Tapi semuanya nihil, tak ada yang bisa dihubungi. Sekalipun ada, ia tak sanggup untuk bicara bahwa ia ingin meminjam uang.

Belum sempat mencari kembali, notifikasi sebuah aplikasi membuatnya tertarik. Aplikasi yang ia buka terakhir kali memberikan pemberitahuan pesan masuk.

[Kenapa tidak balas?]

[Maukah kamu jadi pacarku? Aku akan membayar untuk itu.]

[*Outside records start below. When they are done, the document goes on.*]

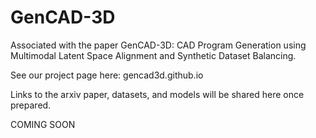 # GenCAD-3D
Associated with the paper GenCAD-3D: CAD Program Generation using Multimodal Latent Space Alignment and Synthetic Dataset Balancing.

See our project page here: gencad3d.github.io

Links to the arxiv paper, datasets, and models will be shared here once prepared.

COMING SOON

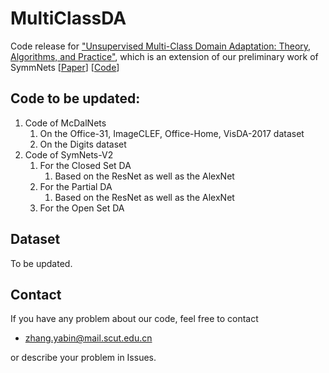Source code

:# MultiClassDA
Code release for ["Unsupervised Multi-Class Domain Adaptation: Theory, Algorithms, and Practice"](https://github.com/YBZh/MultiClassDA), which is
an extension of our preliminary work of SymmNets [[Paper](https://zpascal.net/cvpr2019/Zhang_Domain-Symmetric_Networks_for_Adversarial_Domain_Adaptation_CVPR_2019_paper.pdf)] [[Code](https://github.com/YBZh/SymNets)]

## Code to be updated:
1. Code of McDalNets
    1. On the Office-31, ImageCLEF, Office-Home, VisDA-2017 dataset
    2. On the Digits dataset
2. Code of SymNets-V2
    1. For the Closed Set DA
        1. Based on the ResNet as well as the AlexNet
    2. For the Partial DA
        1. Based on the ResNet as well as the AlexNet
    3. For the Open Set DA


## Dataset
To be updated.


## Contact
If you have any problem about our code, feel free to contact
- zhang.yabin@mail.scut.edu.cn

or describe your problem in Issues.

Kata 'bayar' yang tertera di layar mengusik hatinya, terlebih mengingat bahwa orang tersebut orang asing. Ia tak mengenalnya, bahkan dirinya tak tahu bahwa pria itu nyata.

[Aku akan membayarmu 1000$ per bulan.]

Belum sempat Weni berpikir, angka yang keluar membuatnya tercengang. Bagaimana tidak? 1000 dollar sama saja sekitar 14 juta rupiah.

[Apa yang harus aku lakukan?]

Weni akhirnya membalas pesan tersebut, uang membuatnya tidak punya pilihan lain. Hidupnya yang kelilit hutang dan tuntutan sang suami tak bisa lagi membuatnya berpikir jernih.

"Apa aku sudah gila?" gumam Weni saat menunggu balasan pria itu.

Cukup lama Weni menunggu balasan itu dan pria itu tak kunjung membalasnya. Pikirannya entah kenapa berkelana, membayangkan permintaan apa yang akan diterimanya.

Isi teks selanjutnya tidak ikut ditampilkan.